In ETMv1.2 or later, you can turn instruction tracing on or off whenever certain instructions are executed or when specified data addresses are accessed. This means that you can trace functions, subroutines, or individual variables held in memory.

You can use the trace start/stop block to enable or disable tracing when any single address comparator matches. The effect is precise only if the address comparison is based on instruction execution or data addresses. You can use instruction fetch comparisons, but the effect is not precise.

From ETMv3.4, the EmbeddedICE watchpoint comparator inputs can also be used as inputs to the trace start/stop block, and therefore can be used to enable or disable tracing in the same way as address comparator matches.

The EnOnOff signal, shown in Figure 2.5, determines whether the trace start/stop block controls TraceEnable operation:

EnOnOff LOW:

The state of the trace start/stop logic is ignored, and does not directly control TraceEnable.

Note

The trace start/stop block output is still available as an ETM resource, and can be used to define the TraceEnable enabling event, as Figure 2.5 shows.

EnOnOff HIGH:

TraceEnable is controlled by the trace start/stop block. Tracing only occurs after a start address matches, but before an end address matches. The include/exclude logic still applies. For example, tracing does not occur if the address is in a valid excluded range.

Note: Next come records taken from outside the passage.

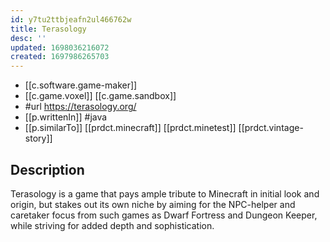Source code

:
 ```yaml
---
id: y7tu2ttbjeafn2ul466762w
title: Terasology
desc: ''
updated: 1698036216072
created: 1697986265703
---
```


- [[c.software.game-maker]]
- [[c.game.voxel]] [[c.game.sandbox]]
- #url https://terasology.org/
- [[p.writtenIn]] #java
- [[p.similarTo]] [[prdct.minecraft]] [[prdct.minetest]] [[prdct.vintage-story]]

## Description

Terasology is a game that pays ample tribute to Minecraft in initial look and origin, but stakes out its own niche by aiming for the NPC-helper and caretaker focus from such games as Dwarf Fortress and Dungeon Keeper, while striving for added depth and sophistication.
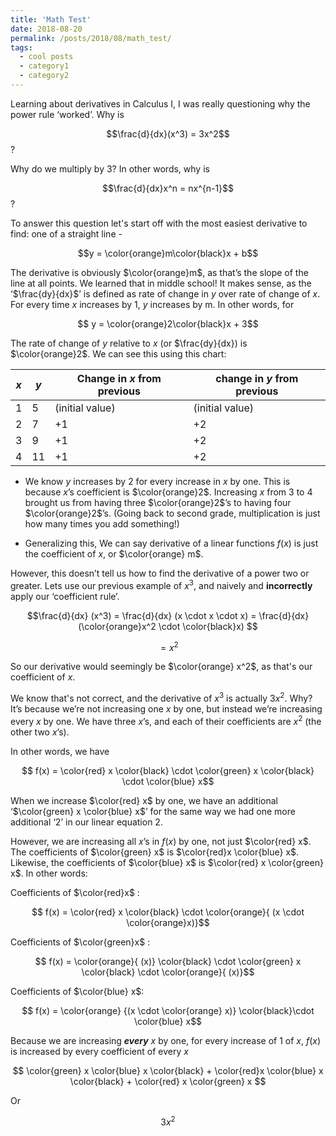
 ```yaml
---
title: 'Math Test'
date: 2018-08-20
permalink: /posts/2018/08/math_test/
tags:
  - cool posts
  - category1
  - category2
---
```

Learning about derivatives in Calculus I, I was really questioning why the power rule ‘worked’. Why is

$$\frac{d}{dx}(x^3) = 3x^2$$?

 Why do we multiply by 3?  In other words, why is

$$\frac{d}{dx}x^n = nx^{n-1}$$?

To answer this question let's start off with the most easiest derivative to find: one of a straight line -

$$y = \color{orange}m\color{black}x + b$$

The derivative is obviously $\color{orange}m$, as that’s the slope of the line at all points. We learned that in middle school! It makes sense, as the ‘$\frac{dy}{dx}$’ is defined as rate of change in $y$ over rate of change of $x$. For every time $x$ increases by 1, $y$ increases by m. In other words, for

$$ y = \color{orange}2\color{black}x + 3$$

The rate of change of $y$ relative to $x$ (or $\frac{dy}{dx}) is $\color{orange}2$. We can see this using this chart:

| *x* | *y*  | Change in *x* from previous     | change in *y* from previous    |
|---|----|-------------|--------------|
| 1 | 5  | (initial value) | (initial value) |
| 2 | 7  |              +1 |  +2 |
| 3 | 9  |               +1|  +2|
| 4 | 11 |             +1|  +2|


* We know $y$ increases by 2 for every increase in $x$ by one. This is because $x$’s coefficient is $\color{orange}2$. Increasing $x$ from 3 to 4 brought us from having three $\color{orange}2$’s to having four $\color{orange}2$’s. (Going back to second grade, multiplication is just how many times you add something!)

* Generalizing this, We can say derivative of a linear functions $f(x)$ is just the coefficient of $x$, or $\color{orange} m$.

However, this doesn’t tell us how to find the derivative of a power two or greater. Lets use our previous example of $x^3$, and naively and **incorrectly** apply our ‘coefficient rule’.

$$\frac{d}{dx} (x^3) = \frac{d}{dx} (x \cdot x \cdot x) = \frac{d}{dx} (\color{orange}x^2 \cdot \color{black}x) $$

$$ = x^2$$

So our derivative would seemingly be $\color{orange} x^2$, as that's our coefficient of $x$.

We know that's not correct, and the derivative of $x^3$ is actually $3x^2$. Why? It’s because we’re not increasing one $x$ by one, but instead we’re increasing every $x$ by one. We have three $x$’s, and each of their coefficients are $x^2$ (the other two $x$’s).

In other words, we have

$$ f(x) = \color{red} x \color{black} \cdot \color{green} x \color{black} \cdot \color{blue} x$$

When we increase $\color{red} x$ by one, we have an additional ‘$\color{green} x \color{blue} x$’ for the same way we had one more additional ‘2’ in our linear equation 2.

However, we are increasing all $x$’s in $f(x)$ by one, not just $\color{red} x$. The coefficients of $\color{green} x$ is $\color{red}x \color{blue} x$. Likewise, the coefficients of $\color{blue} x$ is $\color{red} x \color{green} x$. In other words:

Coefficients of $\color{red}x$ :

$$ f(x) = \color{red} x \color{black} \cdot \color{orange}{ (x \cdot \color{orange}x)}$$

Coefficients of $\color{green}x$ :

$$ f(x) = \color{orange}{ (x)} \color{black} \cdot \color{green} x \color{black} \cdot \color{orange}{ (x)}$$

Coefficients of $\color{blue} x$:

 $$ f(x) = \color{orange} {(x  \cdot  \color{orange} x)} \color{black}\cdot \color{blue} x$$




Because we are increasing ***every*** $x$ by one, for every increase of 1 of $x$,  $f(x)$ is increased by every coefficient of every $x$

$$ \color{green} x \color{blue} x \color{black} + \color{red}x \color{blue} x \color{black} + \color{red} x \color{green} x $$

Or

$$ 3x^2$$
 




 

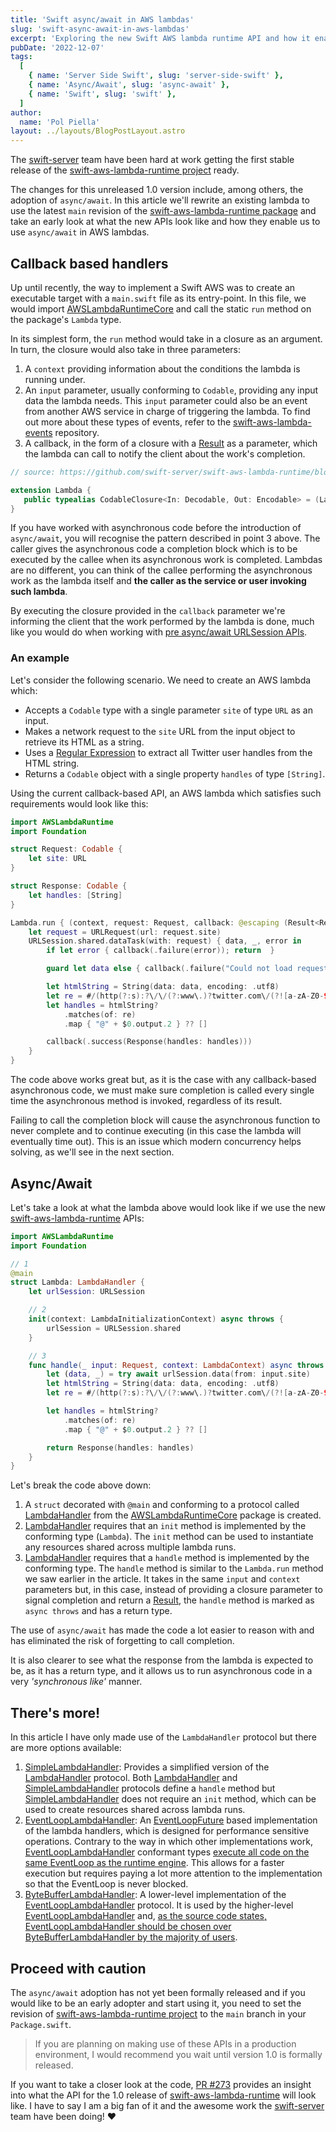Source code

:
 ```yaml
---
title: 'Swift async/await in AWS lambdas'
slug: 'swift-async-await-in-aws-lambdas'
excerpt: 'Exploring the new Swift AWS lambda runtime API and how it enables the use of async/await.'
pubDate: '2022-12-07'
tags:
  [
    { name: 'Server Side Swift', slug: 'server-side-swift' },
    { name: 'Async/Await', slug: 'async-await' },
    { name: 'Swift', slug: 'swift' },
  ]
author:
  name: 'Pol Piella'
layout: ../layouts/BlogPostLayout.astro
---
```


The [swift-server](https://github.com/swift-server) team have been hard at work getting the first stable release of the [swift-aws-lambda-runtime project](https://github.com/swift-server/swift-aws-lambda-runtime) ready.

The changes for this unreleased 1.0 version include, among others, the adoption of `async/await`. In this article we'll rewrite an existing lambda to use the latest `main` revision of the [swift-aws-lambda-runtime package](https://github.com/swift-server/swift-aws-lambda-runtime) and take an early look at what the new APIs look like and how they enable us to use `async/await` in AWS lambdas.

## Callback based handlers

Up until recently, the way to implement a Swift AWS was to create an executable target with a `main.swift` file as its entry-point. In this file, we would import [AWSLambdaRuntimeCore](https://github.com/swift-server/swift-aws-lambda-runtime/tree/0.5.2/Sources/AWSLambdaRuntimeCore) and call the static `run` method on the package's `Lambda` type.

In its simplest form, the `run` method would take in a closure as an argument. In turn, the closure would also take in three parameters:

1. A `context` providing information about the conditions the lambda is running under.
2. An `input` parameter, usually conforming to `Codable`, providing any input data the lambda needs. This `input` parameter could also be an event from another AWS service in charge of triggering the lambda. To find out more about these types of events, refer to the [swift-aws-lambda-events](https://github.com/swift-server/swift-aws-lambda-events) repository.
3. A callback, in the form of a closure with a [Result](https://developer.apple.com/documentation/swift/result) as a parameter, which the lambda can call to notify the client about the work's completion.

```swift:Lambda+Codable.swift
// source: https://github.com/swift-server/swift-aws-lambda-runtime/blob/0.5.2/Sources/AWSLambdaRuntime/Lambda%2BCodable.swift#L25

extension Lambda {
   public typealias CodableClosure<In: Decodable, Out: Encodable> = (Lambda.Context, In, @escaping (Result<Out, Error>) -> Void) -> Void
}
```

If you have worked with asynchronous code before the introduction of `async/await`, you will recognise the pattern described in point 3 above. The caller gives the asynchronous code a completion block which is to be executed by the callee when its asynchronous work is completed. Lambdas are no different, you can think of the callee performing the asynchronous work as the lambda itself and **the caller as the service or user invoking such lambda**.

By executing the closure provided in the `callback` parameter we're informing the client that the work performed by the lambda is done, much like you would do when working with [pre async/await URLSession APIs](https://developer.apple.com/documentation/foundation/urlsession/1407613-datatask).

### An example

Let's consider the following scenario. We need to create an AWS lambda which:

- Accepts a `Codable` type with a single parameter `site` of type `URL` as an input.
- Makes a network request to the `site` URL from the input object to retrieve its HTML as a string.
- Uses a [Regular Expression](https://useyourloaf.com/blog/getting-started-with-swift-regex/) to extract all Twitter user handles from the HTML string.
- Returns a `Codable` object with a single property `handles` of type `[String]`.

Using the current callback-based API, an AWS lambda which satisfies such requirements would look like this:

```swift:main.swift
import AWSLambdaRuntime
import Foundation

struct Request: Codable {
    let site: URL
}

struct Response: Codable {
    let handles: [String]
}

Lambda.run { (context, request: Request, callback: @escaping (Result<Response, Error>) -> Void) in
    let request = URLRequest(url: request.site)
    URLSession.shared.dataTask(with: request) { data, _, error in
        if let error { callback(.failure(error)); return  }

        guard let data else { callback(.failure("Could not load request data..")); return }

        let htmlString = String(data: data, encoding: .utf8)
        let re = #/(http(?:s):?\/\/(?:www\.)?twitter.com\/(?![a-zA-Z0-9_]+\/)([a-zA-Z0-9_]+))/#
        let handles = htmlString?
            .matches(of: re)
            .map { "@" + $0.output.2 } ?? []

        callback(.success(Response(handles: handles)))
    }
}
```

The code above works great but, as it is the case with any callback-based asynchronous code, we must make sure completion is called every single time the asynchronous method is invoked, regardless of its result.

Failing to call the completion block will cause the asynchronous function to never complete and to continue executing (in this case the lambda will eventually time out). This is an issue which modern concurrency helps solving, as we'll see in the next section.

## Async/Await

Let's take a look at what the lambda above would look like if we use the new [swift-aws-lambda-runtime](https://github.com/swift-server/swift-aws-lambda-runtime) APIs:

```swift:Lambda.swift
import AWSLambdaRuntime
import Foundation

// 1
@main
struct Lambda: LambdaHandler {
    let urlSession: URLSession

    // 2
    init(context: LambdaInitializationContext) async throws {
        urlSession = URLSession.shared
    }

    // 3
    func handle(_ input: Request, context: LambdaContext) async throws -> Response {
        let (data, _) = try await urlSession.data(from: input.site)
        let htmlString = String(data: data, encoding: .utf8)
        let re = #/(http(?:s):?\/\/(?:www\.)?twitter.com\/(?![a-zA-Z0-9_]+\/)([a-zA-Z0-9_]+))/#

        let handles = htmlString?
            .matches(of: re)
            .map { "@" + $0.output.2 } ?? []

        return Response(handles: handles)
    }
}
```

Let's break the code above down:

1. A `struct` decorated with `@main` and conforming to a protocol called [LambdaHandler](https://github.com/swift-server/swift-aws-lambda-runtime/blob/main/Sources/AWSLambdaRuntimeCore/LambdaHandler.swift) from the [AWSLambdaRuntimeCore](https://github.com/swift-server/swift-aws-lambda-runtime/tree/main/Sources/AWSLambdaRuntimeCore) package is created.
2. [LambdaHandler](https://github.com/swift-server/swift-aws-lambda-runtime/blob/main/Sources/AWSLambdaRuntimeCore/LambdaHandler.swift) requires that an `init` method is implemented by the conforming type (`Lambda`). The `init` method can be used to instantiate any resources shared across multiple lambda runs.
3. [LambdaHandler](https://github.com/swift-server/swift-aws-lambda-runtime/blob/main/Sources/AWSLambdaRuntimeCore/LambdaHandler.swift) requires that a `handle` method is implemented by the conforming type. The `handle` method is similar to the `Lambda.run` method we saw earlier in the article. It takes in the same `input` and `context` parameters but, in this case, instead of providing a closure parameter to signal completion and return a [Result](https://developer.apple.com/documentation/swift/result), the `handle` method is marked as `async throws` and has a return type.

The use of `async/await` has made the code a lot easier to reason with and has eliminated the risk of forgetting to call completion.

It is also clearer to see what the response from the lambda is expected to be, as it has a return type, and it allows us to run asynchronous code in a very _'synchronous like'_ manner.

## There's more!

In this article I have only made use of the `LambdaHandler` protocol but there are more options available:

1. [SimpleLambdaHandler](https://github.com/swift-server/swift-aws-lambda-runtime/blob/main/Sources/AWSLambdaRuntimeCore/LambdaHandler.swift#L26): Provides a simplified version of the [LambdaHandler](https://github.com/swift-server/swift-aws-lambda-runtime/blob/main/Sources/AWSLambdaRuntimeCore/LambdaHandler.swift#L119) protocol. Both [LambdaHandler](https://github.com/swift-server/swift-aws-lambda-runtime/blob/main/Sources/AWSLambdaRuntimeCore/LambdaHandler.swift#L119) and [SimpleLambdaHandler](https://github.com/swift-server/swift-aws-lambda-runtime/blob/main/Sources/AWSLambdaRuntimeCore/LambdaHandler.swift#L26) protocols define a `handle` method but [SimpleLambdaHandler](https://github.com/swift-server/swift-aws-lambda-runtime/blob/main/Sources/AWSLambdaRuntimeCore/LambdaHandler.swift#L26) does not require an `init` method, which can be used to create resources shared across lambda runs.
2. [EventLoopLambdaHandler](https://github.com/swift-server/swift-aws-lambda-runtime/blob/main/Sources/AWSLambdaRuntimeCore/LambdaHandler.swift#L286): An [EventLoopFuture](https://apple.github.io/swift-nio/docs/current/NIOCore/Classes/EventLoopFuture.html) based implementation of the lambda handlers, which is designed for performance sensitive operations. Contrary to the way in which other implementations work, [EventLoopLambdaHandler](https://github.com/swift-server/swift-aws-lambda-runtime/blob/main/Sources/AWSLambdaRuntimeCore/LambdaHandler.swift#L286) conformant types [execute all code on the same EventLoop as the runtime engine](https://github.com/swift-server/swift-aws-lambda-runtime/blob/main/Sources/AWSLambdaRuntimeCore/LambdaHandler.swift#L282). This allows for a faster execution but requires paying a lot more attention to the implementation so that the EventLoop is never blocked.
3. [ByteBufferLambdaHandler](https://github.com/swift-server/swift-aws-lambda-runtime/blob/main/Sources/AWSLambdaRuntimeCore/LambdaHandler.swift#L401): A lower-level implementation of the [EventLoopLambdaHandler](https://github.com/swift-server/swift-aws-lambda-runtime/blob/main/Sources/AWSLambdaRuntimeCore/LambdaHandler.swift#L286) protocol. It is used by the higher-level [EventLoopLambdaHandler](https://github.com/swift-server/swift-aws-lambda-runtime/blob/main/Sources/AWSLambdaRuntimeCore/LambdaHandler.swift#L286) and, [as the source code states, EventLoopLambdaHandler should be chosen over ByteBufferLambdaHandler by the majority of users](https://github.com/swift-server/swift-aws-lambda-runtime/blob/main/Sources/AWSLambdaRuntimeCore/LambdaHandler.swift#L139).

## Proceed with caution

The `async/await` adoption has not yet been formally released and if you would like to be an early adopter and start using it, you need to set the revision of [swift-aws-lambda-runtime project](https://github.com/swift-server/swift-aws-lambda-runtime) to the `main` branch in your `Package.swift`.

> If you are planning on making use of these APIs in a production environment, I would recommend you wait until version 1.0 is formally released.

If you want to take a closer look at the code, [PR #273](https://github.com/swift-server/swift-aws-lambda-runtime/pull/273) provides an insight into what the API for the 1.0 release of [swift-aws-lambda-runtime](https://github.com/swift-server/swift-aws-lambda-runtime) will look like. I have to say I am a big fan of it and the awesome work the [swift-server](https://github.com/swift-server) team have been doing! ❤️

EnOnOff is controlled by bit [25] of the ETMTECR1. See TraceEnable Control 1 Register, ETMTECR1. If you set bit [25] LOW (0), TraceEnable behavior is backwards-compatible with ETM versions 1.0 and 1.1.

Note

  • Comparisons occur sequentially in address order. For every ON comparison there must be a corresponding OFF comparison. If two separate address comparators are set to conflict (one ON, one OFF), then the OFF comparison is ignored.

  • Additional information about the operation of the trace start/stop block is given in Parallel execution.

An example of how to program the TraceEnable logic is given in An example TraceEnable configuration.